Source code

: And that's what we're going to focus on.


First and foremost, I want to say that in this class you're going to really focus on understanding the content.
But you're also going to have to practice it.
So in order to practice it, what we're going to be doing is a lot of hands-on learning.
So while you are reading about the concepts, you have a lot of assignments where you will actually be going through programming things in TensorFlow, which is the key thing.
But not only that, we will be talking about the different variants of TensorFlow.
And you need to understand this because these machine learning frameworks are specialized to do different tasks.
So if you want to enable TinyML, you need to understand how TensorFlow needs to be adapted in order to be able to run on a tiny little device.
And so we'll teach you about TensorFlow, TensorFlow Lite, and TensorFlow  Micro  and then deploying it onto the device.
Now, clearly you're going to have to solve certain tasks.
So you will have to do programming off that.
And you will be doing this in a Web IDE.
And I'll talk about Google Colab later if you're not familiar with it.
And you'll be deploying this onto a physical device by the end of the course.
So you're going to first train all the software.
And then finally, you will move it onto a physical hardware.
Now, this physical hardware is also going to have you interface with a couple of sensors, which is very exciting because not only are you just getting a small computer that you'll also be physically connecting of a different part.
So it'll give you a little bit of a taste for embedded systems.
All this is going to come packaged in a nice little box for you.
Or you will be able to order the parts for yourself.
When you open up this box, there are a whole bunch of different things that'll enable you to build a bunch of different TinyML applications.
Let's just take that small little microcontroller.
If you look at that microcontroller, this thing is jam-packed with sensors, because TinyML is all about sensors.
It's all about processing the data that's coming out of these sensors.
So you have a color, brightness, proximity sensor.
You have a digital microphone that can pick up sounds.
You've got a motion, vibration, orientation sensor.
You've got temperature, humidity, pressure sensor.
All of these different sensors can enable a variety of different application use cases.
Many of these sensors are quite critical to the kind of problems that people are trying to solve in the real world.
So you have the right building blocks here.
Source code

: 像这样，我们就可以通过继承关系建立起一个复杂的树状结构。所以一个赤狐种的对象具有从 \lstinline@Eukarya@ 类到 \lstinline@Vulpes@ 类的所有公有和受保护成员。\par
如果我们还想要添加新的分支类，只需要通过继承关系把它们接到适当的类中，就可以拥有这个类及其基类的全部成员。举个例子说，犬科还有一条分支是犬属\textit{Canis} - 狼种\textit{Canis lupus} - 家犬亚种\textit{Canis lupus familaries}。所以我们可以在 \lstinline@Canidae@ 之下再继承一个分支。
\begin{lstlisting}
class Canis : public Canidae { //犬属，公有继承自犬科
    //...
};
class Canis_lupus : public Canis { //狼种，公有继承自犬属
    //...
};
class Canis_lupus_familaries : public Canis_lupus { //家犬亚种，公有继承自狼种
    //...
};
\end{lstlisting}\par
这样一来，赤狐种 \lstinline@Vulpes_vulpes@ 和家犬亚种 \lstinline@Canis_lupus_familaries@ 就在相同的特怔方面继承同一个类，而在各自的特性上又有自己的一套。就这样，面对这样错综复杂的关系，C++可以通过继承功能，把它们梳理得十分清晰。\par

### Description of the task:
Which lines run from the one containing "Many of these" to the end of the data? Output them exactly, with nothing added.

### Solution to this exercise:
Many of these sensors are quite critical to the kind of problems that people are trying to solve in the real world.
So you have the right building blocks here.
Source code

: 像这样，我们就可以通过继承关系建立起一个复杂的树状结构。所以一个赤狐种的对象具有从 \lstinline@Eukarya@ 类到 \lstinline@Vulpes@ 类的所有公有和受保护成员。\par
如果我们还想要添加新的分支类，只需要通过继承关系把它们接到适当的类中，就可以拥有这个类及其基类的全部成员。举个例子说，犬科还有一条分支是犬属\textit{Canis} - 狼种\textit{Canis lupus} - 家犬亚种\textit{Canis lupus familaries}。所以我们可以在 \lstinline@Canidae@ 之下再继承一个分支。
\begin{lstlisting}
class Canis : public Canidae { //犬属，公有继承自犬科
    //...
};
class Canis_lupus : public Canis { //狼种，公有继承自犬属
    //...
};
class Canis_lupus_familaries : public Canis_lupus { //家犬亚种，公有继承自狼种
    //...
};
\end{lstlisting}\par
这样一来，赤狐种 \lstinline@Vulpes_vulpes@ 和家犬亚种 \lstinline@Canis_lupus_familaries@ 就在相同的特怔方面继承同一个类，而在各自的特性上又有自己的一套。就这样，面对这样错综复杂的关系，C++可以通过继承功能，把它们梳理得十分清晰。\par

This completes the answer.